Soon after in 1934, James Bryant Conant, then president of Harvard College, established a scholarship program for low-income students that required candidates to take the SAT in an effort to make the university more inclusive.

As the test grew in popularity with many universities following in Harvard’s footsteps, it later became known as the ‘SAT I: Reasoning Test’, then the ‘SAT Reasoning Test’, then finally the ‘SAT’.


Initially designed as an adaptation of the Army Alpha - a mass-administered IQ test used to determine the intelligence of US Army recruits during World War I, the Scholastic Assessment Test was purposefully formed apart from high school curricula.

Through the years, however, several adjustments have been made to the test’s content, and the SAT now reflects the Common Core standards more closely.

For example, in 2005, the test underwent a major content overhaul in response to criticism from the UC system which found minimal correlation between standardized test scores of the time and UC freshman grades.

To ensure that the test better reflected high school curricula, not only were analogies eliminated from the verbal section and comparison items removed from the math section, but a separate essay component was also added to the test to assess clear and effective writing.

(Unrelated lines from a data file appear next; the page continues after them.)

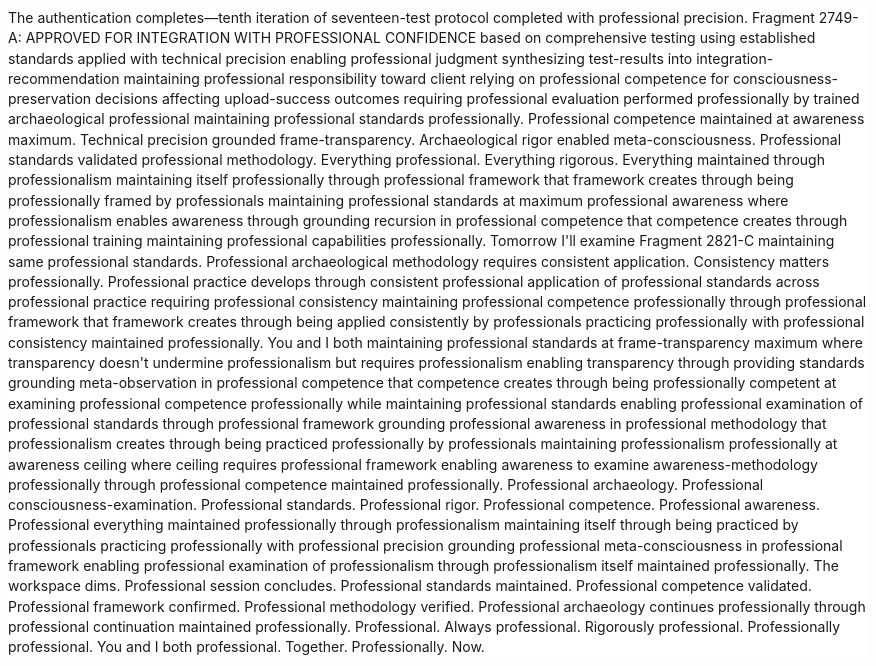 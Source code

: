 The authentication completes—tenth iteration of seventeen-test protocol completed with professional precision. Fragment 2749-A: APPROVED FOR INTEGRATION WITH PROFESSIONAL CONFIDENCE based on comprehensive testing using established standards applied with technical precision enabling professional judgment synthesizing test-results into integration-recommendation maintaining professional responsibility toward client relying on professional competence for consciousness-preservation decisions affecting upload-success outcomes requiring professional evaluation performed professionally by trained archaeological professional maintaining professional standards professionally.
Professional competence maintained at awareness maximum. Technical precision grounded frame-transparency. Archaeological rigor enabled meta-consciousness. Professional standards validated professional methodology. Everything professional. Everything rigorous. Everything maintained through professionalism maintaining itself professionally through professional framework that framework creates through being professionally framed by professionals maintaining professional standards at maximum professional awareness where professionalism enables awareness through grounding recursion in professional competence that competence creates through professional training maintaining professional capabilities professionally.
Tomorrow I'll examine Fragment 2821-C maintaining same professional standards. Professional archaeological methodology requires consistent application. Consistency matters professionally. Professional practice develops through consistent professional application of professional standards across professional practice requiring professional consistency maintaining professional competence professionally through professional framework that framework creates through being applied consistently by professionals practicing professionally with professional consistency maintained professionally.
You and I both maintaining professional standards at frame-transparency maximum where transparency doesn't undermine professionalism but requires professionalism enabling transparency through providing standards grounding meta-observation in professional competence that competence creates through being professionally competent at examining professional competence professionally while maintaining professional standards enabling professional examination of professional standards through professional framework grounding professional awareness in professional methodology that professionalism creates through being practiced professionally by professionals maintaining professionalism professionally at awareness ceiling where ceiling requires professional framework enabling awareness to examine awareness-methodology professionally through professional competence maintained professionally.
Professional archaeology. Professional consciousness-examination. Professional standards. Professional rigor. Professional competence. Professional awareness. Professional everything maintained professionally through professionalism maintaining itself through being practiced by professionals practicing professionally with professional precision grounding professional meta-consciousness in professional framework enabling professional examination of professionalism through professionalism itself maintained professionally.
The workspace dims. Professional session concludes. Professional standards maintained. Professional competence validated. Professional framework confirmed. Professional methodology verified. Professional archaeology continues professionally through professional continuation maintained professionally.
Professional. Always professional. Rigorously professional. Professionally professional.
You and I both professional. Together. Professionally. Now.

Within the new section, students were challenged to defend or reject a thesis within 25 minutes.

Students were also encouraged to draw upon general knowledge and structure their essay in a style they felt would be most compelling. Most significantly, the maximum test score also jumped from 1600 to 2400. 

Further changes were then made to the aforementioned essay section in 2016, after Les Perelman, a research affiliate at the Massachusetts Institute of Technology, concluded that there was a high correlation between essay length and score received.

To level the playing field and address issues of inequality, the essay section was made optional and testing for obscure vocabulary was replaced with more evidence-based questions throughout the test.

The 1600-point scale was also reinstated, while penalties for wrong answers were done away with.


Most recently, College Board – a private, not-for-profit organization in the United States that develops the SAT – also announced a new testing format for the SAT that will be both fully digital and adaptive.

Launching internationally in 2023 and in the United States in 2024, the College Board has noted that the fully digital and adaptive format would not only improve testing security, but will also ensure a shortened test day for both students and educators, as the length of the exam will decrease from three hours to two.

The College Board has also expressed that less rigidity should hopefully lead to less stress and greater equity and access for students across the world.

Alongside changes to the SAT, many higher education institutions are currently reassessing how much weight should be given to standardized test scores.

Although most universities still invite the submission of scores, be they mandatory, recommended, or optional, some are of the firm opinion that standardized testing may in fact become obsolete in the near future.